While it is true that the case was tried by the judge without a jury, it is also true that appellant stood by and suffered it to be so tried, without protest or "demand for a jury. He can not now be heard to complain of what he might have prevented. Silence implies assent, by waiving objections when they should be made.

It may be said, too, on the merits of the case, that we have been cited to no instance where it has been held that a misrepresentation by a total stranger, though frank in manner and claiming to be recommended by a national bank, as appellant in his plea states, has been held sufficient to defeat an action on a promissory note, plainly legible, and assigned before maturity to a holder for value, when the only excuse of the maker is that he was too busy to read the note. A mere glance at the paper would have disclosed its character to a man of ordinary business qualifications. That appellant was such a man was apparent from his sworn plea. He was contracting to collect premiums upon insurance policies, and was to sign a contract and bond as such collector.

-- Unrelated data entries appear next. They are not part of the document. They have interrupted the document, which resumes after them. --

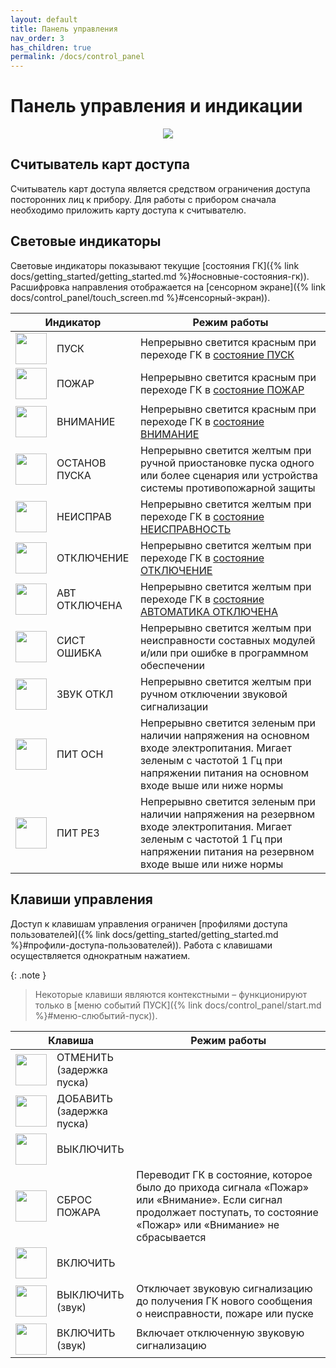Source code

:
 ```yaml
---
layout: default
title: Панель управления
nav_order: 3
has_children: true
permalink: /docs/control_panel
---
```


# Панель управления и индикации
<p align="center">
<img src="../assets/images/control_panel.png">
</p>

## Считыватель карт доступа
Считыватель карт доступа является средством ограничения доступа посторонних лиц к прибору. Для работы с прибором сначала необходимо приложить карту доступа к считывателю.

## Световые индикаторы
Световые индикаторы показывают текущие [состояния ГК]({% link docs/getting_started/getting_started.md %}#основные-состояния-гк)). Расшифровка направления отображается на [сенсорном экране]({% link docs/control_panel/touch_screen.md %}#сенсорный-экран)).

<table> 
  <thead> 
    <tr> 
      <th style="text-align: center" colspan="2">Индикатор</th>
      <th style="text-align: center">Режим работы</th>
    </tr>
  </thead> 
  <tbody>
    <tr>
      <td style="text-align: center"><img src="../assets/icons/light_indicators/li_pusk.png" width="50" height="50"></td>
      <td style="text-align: left">ПУСК</td>
      <td style="text-align: left">Непрерывно светится красным при переходе ГК в <a href="/gk_manual/docs/getting_started#состояние_пуск">состояние ПУСК</a></td>
    </tr>
    <tr>
      <td style="text-align: center"><img src="../assets/icons/light_indicators/li_pozhar.png" width="50" height="50"></td>
      <td style="text-align: left">ПОЖАР</td>
      <td style="text-align: left">Непрерывно светится красным при переходе ГК в <a href="/gk_manual/docs/getting_started#состояние_пожар">состояние ПОЖАР</a></td>
    </tr>
    <tr>
      <td style="text-align: center"><img src="../assets/icons/light_indicators/li_vnimanie.png" width="50" height="50"></td>
      <td style="text-align: left">ВНИМАНИЕ</td>
      <td style="text-align: left">Непрерывно светится красным при переходе ГК в <a href="/gk_manual/docs/getting_started#состояние_внимание">состояние ВНИМАНИЕ</a></td>
    </tr>
    <tr>
      <td style="text-align: center"><img src="../assets/icons/light_indicators/li_ostanov_puska.png" width="50" height="50"></td>
      <td style="text-align: left">ОСТАНОВ ПУСКА</td>
      <td style="text-align: left">Непрерывно светится желтым при ручной приостановке пуска одного или более сценария или устройства системы противопожарной защиты</td>
    </tr>
    <tr>
      <td style="text-align: center"><img src="../assets/icons/light_indicators/li_neispravnost.png" width="50" height="50"></td>
      <td style="text-align: left">НЕИСПРАВ</td>
      <td style="text-align: left">Непрерывно светится желтым при переходе ГК в <a href="/gk_manual/docs/getting_started#состояние_неисправность">состояние НЕИСПРАВНОСТЬ</a></td>
    </tr>
    <tr>
      <td style="text-align: center"><img src="../assets/icons/light_indicators/li_otkluchenie.png" width="50" height="50"></td>
      <td style="text-align: left">ОТКЛЮЧЕНИЕ</td>
      <td style="text-align: left">Непрерывно светится желтым при переходе ГК в <a href="/gk_manual/docs/getting_started#состояние_отключение">состояние ОТКЛЮЧЕНИЕ</a></td>
    </tr>
    <tr>
      <td style="text-align: center"><img src="../assets/icons/light_indicators/li_avt_otkluchena.png" width="50" height="50"></td>
      <td style="text-align: left">АВТ ОТКЛЮЧЕНА</td>
      <td style="text-align: left">Непрерывно светится желтым при переходе ГК в <a href="/gk_manual/docs/getting_started#состояние_автоматика_отключена">состояние АВТОМАТИКА ОТКЛЮЧЕНА</a></td>
    </tr>
    <tr>
      <td style="text-align: center"><img src="../assets/icons/light_indicators/li_sist_oshibka.png" width="50" height="50"></td>
      <td style="text-align: left">СИСТ ОШИБКА</td>
      <td style="text-align: left">Непрерывно светится желтым при неисправности составных модулей и/или при ошибке в программном обеспечении</td>
    </tr>
    <tr>
      <td style="text-align: center"><img src="../assets/icons/light_indicators/li_zvuk_otkl.png" width="50" height="50"></td>
      <td style="text-align: left">ЗВУК ОТКЛ</td>
      <td style="text-align: left">Непрерывно светится желтым при ручном отключении звуковой сигнализации</td>
    </tr>
    <tr>
      <td style="text-align: center"><img src="../assets/icons/light_indicators/li_pit_osn.png" width="50" height="50"></td>
      <td style="text-align: left">ПИТ ОСН</td>
      <td style="text-align: left">Непрерывно светится зеленым при наличии напряжения на основном входе электропитания. Мигает зеленым с частотой 1 Гц при напряжении питания на основном входе выше или ниже нормы</td> 
    </tr>
    <tr>
      <td style="text-align: center"><img src="../assets/icons/light_indicators/li_pit_rez.png" width="50" height="50"></td>
      <td style="text-align: left">ПИТ РЕЗ</td>
      <td style="text-align: left">Непрерывно светится зеленым при наличии напряжения на резервном входе электропитания. Мигает зеленым с частотой 1 Гц при напряжении питания на резервном входе выше или ниже нормы</td> 
    </tr>
  </tbody>
</table>

## Клавиши управления
Доступ к клавишам управления ограничен [профилями доступа пользователей]({% link docs/getting_started/getting_started.md %}#профили-доступа-пользователей)). Работа с клавишами осуществляется однократным нажатием. 

{: .note }
> Некоторые клавиши являются контекстными – функционируют только в [меню событий ПУСК]({% link docs/control_panel/start.md %}#меню-слюбытий-пуск)).

<table> 
  <thead> 
    <tr> 
      <th style="text-align: center" colspan="2">Клавиша</th>
      <th style="text-align: center">Режим работы</th>
    </tr>
  </thead> 
  <tbody>
    <tr>
      <td style="text-align: center"><img src="../assets/icons/keys/k_otmenit.png" width="50" height="50"></td>
      <td style="text-align: left">ОТМЕНИТЬ<br>(задержка пуска)</td>
      <td style="text-align: left"></td>
    </tr>
    <tr>
      <td style="text-align: center"><img src="../assets/icons/keys/k_dobavit.png" width="50" height="50"></td>
      <td style="text-align: left">ДОБАВИТЬ<br>(задержка пуска)</td>
      <td style="text-align: left"></td>
    </tr>
    <tr>
      <td style="text-align: center"><img src="../assets/icons/keys/k_vyykluchit.png" width="50" height="50"></td>
      <td style="text-align: left">ВЫКЛЮЧИТЬ</td>
      <td style="text-align: left"></td>
    </tr>
    <tr>
      <td style="text-align: center"><img src="../assets/icons/keys/k_sbros_pozhara.png" width="50" height="50"></td>
      <td style="text-align: left">СБРОС ПОЖАРА</td>
      <td style="text-align: left">Переводит ГК в состояние, которое было до прихода сигнала «Пожар» или «Внимание». Если сигнал продолжает поступать, то состояние «Пожар» или «Внимание» не сбрасывается</td>
    </tr>
    <tr>
      <td style="text-align: center"><img src="../assets/icons/keys/k_vkluchit.png" width="50" height="50"></td>
      <td style="text-align: left">ВКЛЮЧИТЬ</td>
      <td style="text-align: left"></td>
    </tr>
    <tr>
      <td style="text-align: center"><img src="../assets/icons/keys/k_vyykluchit_zvuk.png" width="50" height="50"></td>
      <td style="text-align: left">ВЫКЛЮЧИТЬ<br>(звук)</td>
      <td style="text-align: left">Отключает звуковую сигнализацию до получения ГК нового сообщения о неисправности, пожаре или пуске</td>
    </tr>
    <tr>
      <td style="text-align: center"><img src="../assets/icons/keys/k_vkluchit_zvuk.png" width="50" height="50"></td>
      <td style="text-align: left">ВКЛЮЧИТЬ<br>(звук)</td>
      <td style="text-align: left">Включает отключенную звуковую сигнализацию</td>
    </tr>   
  </tbody>
</table>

He states as a reason for not reading the paper which he signed, that he was busy in discharging his duties as timekeeper for the American Steel Foundry. Such statement implies ordinary business ability and experience, from which negligence may be inferred in one who signs a note, tendered by a stranger, without reading it, on- the excuse that he was too busy to read it.

References to Illinois decisions, when the maker has not read the instrument, and the signature has been held to have been fraudulently procured, show no such negligence as appellant disclosed in his plea.

The trend of the decisions in the Illinois courts is expressed in Taylor v. Atchison, 54 Ill. 199 :

“ It is, however, necessary that persons executing such an instrument, which is procured by fraud or circumvention, should use reasonable and ordinary precaution to avoid imposition, when the suit is by an indorsee before maturity. If able to read readily, he should examine the instrument, or procure it to be read by some one in whom he can place confidence. If he is unable to read, or does so with difficulty, then he may avail himself of the usual means of information, by having it read by some person present. He can not act recklessly, disregard all the usual precautions to learn the contents of the instrument, and then interpose the defense against an assignee.”

To the same effect are Leach v. Nichols, 55 Ill. 278; Mead v. Munson, 60 Ill. 50; Homes v. Hale, 71 Ill. 554; Anderson v. Warne, 71 Ill. 22; Wheeler and Wilson Co. v. Long, 8 Ill. App. 465; Ex. Nat. Bank v. Plate, 69 Ill. App. 490; Muhlke v. Hegerness, 56 Ill. App. 326.

“ When one of two persons must suffer loss, he who by his negligent conduct has made it possible for the loss to occur, must bear it.” Fulford v. Block, 8 Ill. App. 286.

For the reasons cited, the judgment of the County Court is affirmed.